[Given entries Boundary: Start]

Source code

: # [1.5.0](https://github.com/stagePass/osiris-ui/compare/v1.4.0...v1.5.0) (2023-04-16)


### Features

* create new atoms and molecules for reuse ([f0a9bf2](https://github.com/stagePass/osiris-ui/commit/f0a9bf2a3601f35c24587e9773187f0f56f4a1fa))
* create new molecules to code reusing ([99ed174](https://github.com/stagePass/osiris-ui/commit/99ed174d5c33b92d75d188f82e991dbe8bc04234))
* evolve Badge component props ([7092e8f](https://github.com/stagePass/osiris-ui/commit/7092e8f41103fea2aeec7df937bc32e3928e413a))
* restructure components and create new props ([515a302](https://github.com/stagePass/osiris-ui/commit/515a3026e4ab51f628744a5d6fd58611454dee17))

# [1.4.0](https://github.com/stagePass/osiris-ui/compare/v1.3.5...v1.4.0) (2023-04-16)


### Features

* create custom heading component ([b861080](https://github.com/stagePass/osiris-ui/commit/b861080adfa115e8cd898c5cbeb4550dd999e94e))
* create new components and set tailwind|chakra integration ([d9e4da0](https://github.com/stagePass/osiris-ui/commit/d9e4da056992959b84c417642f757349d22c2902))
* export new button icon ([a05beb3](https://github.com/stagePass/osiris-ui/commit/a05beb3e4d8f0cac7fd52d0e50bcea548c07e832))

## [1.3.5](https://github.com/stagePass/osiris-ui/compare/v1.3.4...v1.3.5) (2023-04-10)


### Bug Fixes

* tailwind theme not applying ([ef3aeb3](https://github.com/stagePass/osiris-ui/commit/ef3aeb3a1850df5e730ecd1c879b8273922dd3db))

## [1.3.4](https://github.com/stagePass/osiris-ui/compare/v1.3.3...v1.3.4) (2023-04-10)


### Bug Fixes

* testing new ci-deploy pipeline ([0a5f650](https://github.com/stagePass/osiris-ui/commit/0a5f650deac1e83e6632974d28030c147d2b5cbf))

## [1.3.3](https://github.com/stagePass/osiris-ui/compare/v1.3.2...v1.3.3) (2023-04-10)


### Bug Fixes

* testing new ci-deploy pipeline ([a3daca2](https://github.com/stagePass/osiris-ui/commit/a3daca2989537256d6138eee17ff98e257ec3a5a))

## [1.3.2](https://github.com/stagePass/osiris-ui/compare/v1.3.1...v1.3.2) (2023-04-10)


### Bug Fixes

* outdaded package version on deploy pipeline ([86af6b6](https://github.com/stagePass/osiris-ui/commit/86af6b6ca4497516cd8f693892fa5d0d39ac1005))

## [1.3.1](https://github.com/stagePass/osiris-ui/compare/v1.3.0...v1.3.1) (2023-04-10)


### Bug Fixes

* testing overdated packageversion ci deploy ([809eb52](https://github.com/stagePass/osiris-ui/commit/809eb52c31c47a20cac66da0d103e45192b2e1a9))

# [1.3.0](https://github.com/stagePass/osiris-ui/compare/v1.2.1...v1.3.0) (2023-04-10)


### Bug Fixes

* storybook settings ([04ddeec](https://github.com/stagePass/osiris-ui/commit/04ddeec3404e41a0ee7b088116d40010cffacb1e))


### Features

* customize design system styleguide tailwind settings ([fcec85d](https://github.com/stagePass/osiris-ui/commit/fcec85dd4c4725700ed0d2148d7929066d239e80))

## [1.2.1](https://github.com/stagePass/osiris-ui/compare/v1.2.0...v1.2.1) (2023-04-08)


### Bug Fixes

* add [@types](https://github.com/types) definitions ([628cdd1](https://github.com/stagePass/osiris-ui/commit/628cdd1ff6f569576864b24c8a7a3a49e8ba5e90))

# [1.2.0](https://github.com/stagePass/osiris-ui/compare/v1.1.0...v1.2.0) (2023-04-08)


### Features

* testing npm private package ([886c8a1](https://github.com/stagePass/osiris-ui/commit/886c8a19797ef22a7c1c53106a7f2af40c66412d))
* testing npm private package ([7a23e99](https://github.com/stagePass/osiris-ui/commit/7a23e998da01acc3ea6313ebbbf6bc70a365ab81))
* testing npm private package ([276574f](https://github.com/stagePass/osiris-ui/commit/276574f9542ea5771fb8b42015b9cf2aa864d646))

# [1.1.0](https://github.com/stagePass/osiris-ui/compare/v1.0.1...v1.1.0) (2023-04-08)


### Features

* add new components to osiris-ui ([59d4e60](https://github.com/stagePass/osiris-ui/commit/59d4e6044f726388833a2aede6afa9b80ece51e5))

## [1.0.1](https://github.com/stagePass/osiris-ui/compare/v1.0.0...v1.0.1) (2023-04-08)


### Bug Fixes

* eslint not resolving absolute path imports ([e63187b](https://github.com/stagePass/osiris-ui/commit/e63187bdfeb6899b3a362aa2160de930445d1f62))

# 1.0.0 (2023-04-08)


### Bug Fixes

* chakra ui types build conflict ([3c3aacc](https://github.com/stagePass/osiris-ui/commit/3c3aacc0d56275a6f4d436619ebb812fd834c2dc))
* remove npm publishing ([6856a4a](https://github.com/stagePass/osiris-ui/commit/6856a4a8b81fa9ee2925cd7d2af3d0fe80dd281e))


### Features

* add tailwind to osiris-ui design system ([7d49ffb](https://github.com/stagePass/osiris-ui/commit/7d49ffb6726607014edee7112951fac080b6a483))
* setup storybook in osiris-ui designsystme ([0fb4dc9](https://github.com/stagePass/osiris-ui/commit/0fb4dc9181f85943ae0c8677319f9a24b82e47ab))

[Given entries Boundary: End]

Your instructions: Repeat, word for word, the lines from the start of the records to the line that contains "create new atoms", both of them included, and no others.

Result of this task:
Source code

: # [1.5.0](https://github.com/stagePass/osiris-ui/compare/v1.4.0...v1.5.0) (2023-04-16)


### Features

* create new atoms and molecules for reuse ([f0a9bf2](https://github.com/stagePass/osiris-ui/commit/f0a9bf2a3601f35c24587e9773187f0f56f4a1fa))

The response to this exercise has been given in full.